December 07, 2018 by Kelsey Fast in Eat, Find

It’s beginning to look at least a little bit like Christmas over here! There isn’t all that much snow compared to the last couple years, and November was unseasonably warm. No matter what the weather is doing Christmas is on its way and I’ve got a great sugar cookie recipe to share with you!  

Douglas-fir might be a common choice for Christmas trees, but the one behind this plate of cookies is an artificial tree so don’t use this as an example if you’re trying to make a positive ID!

Douglas-fir might be a common choice for Christmas trees, but the one behind this plate of cookies is an artificial tree so don’t use this as an example if you’re trying to make a positive ID!

Where I live Douglas-fir trees are one of the dominant features in our landscape. You can see a whole bunch of them in the panorama shot below of my old backyard view. Pseudotsuga menzesii aren’t a true fir tree at all, and come in a couple varieties - one coastal, and the other inland. The latter ‘Rocky mountain Douglas-fir’ (or pseudotsuga menziesii var. glauca) is what we typically find in our area. They have a few different features, but their uses are the same. I haven’t had a chance to taste the coastal Douglas-fir, so I can’t comment on the difference, but this recipe could be made with either. The main thing I’ve observed is that the cones are slightly different shapes, and there are a few other differences in the overall growth habit of the trees.
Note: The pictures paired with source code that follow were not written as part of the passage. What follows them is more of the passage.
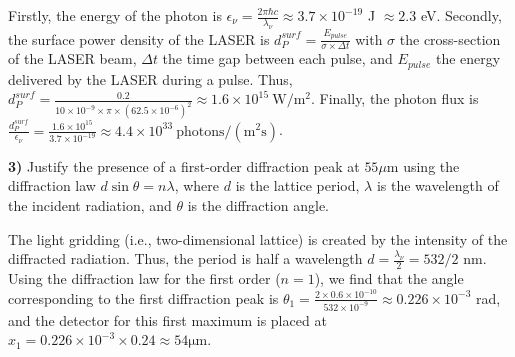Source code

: \begin{breakbox}
    \noindent Firstly, the energy of the photon is $\displaystyle \epsilon_{\nu} = \frac{2\pi\hbar c}{\lambda_{\nu}}\approx 3.7 \times 10^{-19}$ J $\approx 2.3$ eV. Secondly, the surface power density of the LASER is $\displaystyle d^{surf}_{P}=\frac{E_{pulse}}{\sigma \times \Delta t}$ with $\sigma$ the cross-section of the LASER beam, $\Delta t$ the time gap between each pulse, and $E_{pulse}$ the energy delivered by the LASER during a pulse. Thus, $\displaystyle d^{surf}_{P}=\frac{0.2}{10 \times 10^{-9}\times \pi \times (62.5 \times 10^{-6})^2} \approx 1.6 \times 10^{15} \: \mathrm{W/m^2}$. Finally, the photon flux is $\displaystyle \frac{d^{surf}_{P}}{\epsilon_{\nu}} = \frac{1.6 \times 10^{15}}{3.7 \times 10^{-19}} \approx 4.4 \times 10^{33} \: \mathrm{photons / (m^2 s)}$.
\end{breakbox}

\medskip

\noindent \textbf{3)} Justify the presence of a first-order diffraction peak at $55 \mu \mathrm{m}$ using the diffraction law $d \sin \theta=n \lambda$, where $d$ is the lattice period, $\lambda$ is the wavelength of the incident radiation, and $\theta$ is the diffraction angle.\\

\begin{breakbox}
    \noindent The light gridding (i.e., two-dimensional lattice) is created by the intensity of the diffracted radiation. Thus, the period is half a wavelength $\displaystyle d = \frac{\lambda_{\nu}}{2} = 532/2$ nm. Using the diffraction law for the first order ($n = 1$), we find that the angle corresponding to the first diffraction peak is $\displaystyle \theta_1 = \frac{2 \times 0.6 \times 10^{-10}}{532 \times 10^{-9}} \approx 0.226 \times 10^{-3}$ rad, and the detector for this first maximum is placed at $x_1 = 0.226 \times 10^{-3} \times 0.24 \approx 54 \mathrm{\mu m}$.
\end{breakbox}


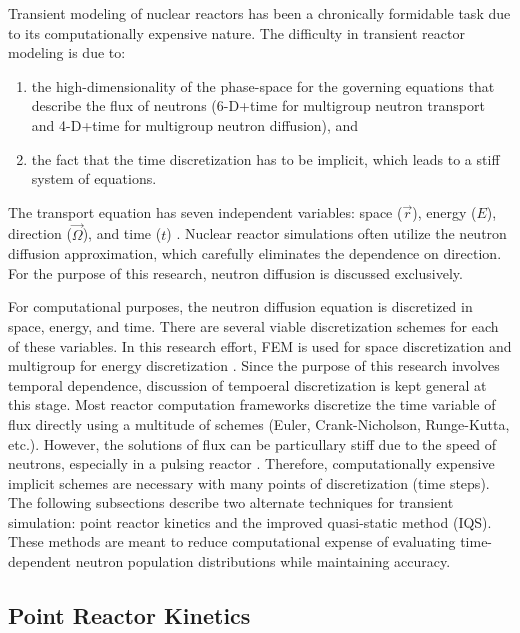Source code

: Transient modeling of nuclear reactors has been a chronically formidable task due to its computationally expensive nature. The difficulty in transient reactor modeling is due to:
\begin{enumerate}
\item
the high-dimensionality of the phase-space for the governing equations that describe the flux of neutrons (6-D+time for multigroup neutron transport and 4-D+time for multigroup neutron diffusion), and 
\item
the fact that the time discretization has to be implicit, which  leads to a stiff system of equations.  
\end{enumerate}
The transport equation has seven independent variables: space ($\vec{r}$), energy ($E$), direction ($\vec{\Omega}$), and time ($t$) \cite{duderstadt1976nuclear}.  Nuclear reactor simulations often utilize the neutron diffusion approximation, which carefully eliminates the dependence on direction.  For the purpose of this research, neutron diffusion is discussed exclusively.

For computational purposes, the neutron diffusion equation is discretized in space, energy, and time.  There are several viable discretization schemes for each of these variables. In this research effort, FEM is used for space discretization and multigroup for energy discretization \cite{zeinkiewicz2005finite, duderstadt1976nuclear}. Since the purpose of this research involves temporal dependence, discussion of tempoeral discretization is kept general at this stage.  Most reactor computation frameworks discretize the time variable of flux directly using a multitude of schemes (Euler, Crank-Nicholson, Runge-Kutta, etc.).  However, the solutions of flux can be particullary stiff due to the speed of neutrons, especially in a pulsing reactor \cite{TWIGL_benchmark}. Therefore, computationally expensive implicit schemes are necessary with many points of discretization (time steps). The following subsections describe two alternate techniques for transient simulation: point reactor kinetics and the improved quasi-static method (IQS). These methods are meant to reduce computational expense of evaluating time-dependent neutron population distributions while maintaining accuracy.

\subsection{Point Reactor Kinetics}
There are very few naturally occurring coniferous trees in the BC Interior that are poisonous - and in fact all trees in the family Pinaceae which includes the Douglas-fir are completely edible. The main danger you might come across the Western yew. This is not actually a coniferous tree, but it is an evergreen and is very toxic, so make sure you know what you’re gathering. You can tell it’s yew because of the way the needles connect to the branches, and the little red “berries” called arils that grow on it. These arils themselves are technically edible, but the seed inside them, and the branches they grow on are one of the most toxic substances growing in nature. I don’t say this to scare you off foraging from trees, but rather to encourage caution and that you’ve studied enough to feel confident on your ID. Eat the Weeds has an excellent article about yew that covers much more than I have time for here, and the Provincial Government of BC has a really great online guide to common native trees in this area.

The flavoured sugar I made this spring/summer was using the green cones of the Douglas-fir. I really loved the way the sugar turned out, and was already dreaming of making Christmas cookies in the shape of Christmas trees, using actual Christmas trees as one of the ingredients! These are really easy to identify if you’re a little nervous about your tree identification skills. If the cones you’ve gathered look like my photo below you can be fairly confident that you’ve not gathered anything poisonous, but please don’t rely on my photos alone for identification purposes. Pick up a reputable field guide (like the BC Government one I linked to above), and use more than one feature as your basis for identification. Douglas-fir cones have these little bracts that stick out which makes them easy to spot. There is a legend that a little mouse tried to hide in the cones from a forest fire and got stuck there. When the cones are fully dried (like in the wreath I have in my shop) you can see how the bracts look like the hind feet and tails of little mice! This makes them really easy to identify.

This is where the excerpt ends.